▸ Dataset entries:

------------------------------

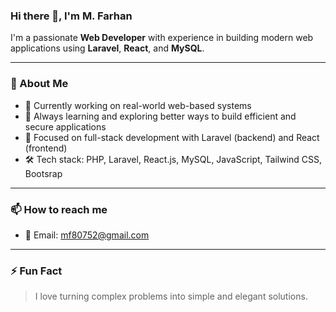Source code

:### Hi there 👋, I'm M. Farhan

I'm a passionate **Web Developer** with experience in building modern web applications using **Laravel**, **React**, and **MySQL**.

---

### 🚀 About Me
- 🔭 Currently working on real-world web-based systems
- 🧠 Always learning and exploring better ways to build efficient and secure applications
- 💼 Focused on full-stack development with Laravel (backend) and React (frontend)
- 🛠️ Tech stack: PHP, Laravel, React.js, MySQL, JavaScript, Tailwind CSS, Bootsrap

---

### 📫 How to reach me
- 💬 Email: mf80752@gmail.com


---

### ⚡ Fun Fact
> I love turning complex problems into simple and elegant solutions.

------------------------------

▸ Problem to work on:
The lines from the one containing "### 🚀 About Me" through the final line of the entries above are to be printed exactly, with nothing added.

▸ Output for this exercise:
### 🚀 About Me
- 🔭 Currently working on real-world web-based systems
- 🧠 Always learning and exploring better ways to build efficient and secure applications
- 💼 Focused on full-stack development with Laravel (backend) and React (frontend)
- 🛠️ Tech stack: PHP, Laravel, React.js, MySQL, JavaScript, Tailwind CSS, Bootsrap

---

### 📫 How to reach me
- 💬 Email: mf80752@gmail.com


---

### ⚡ Fun Fact
> I love turning complex problems into simple and elegant solutions.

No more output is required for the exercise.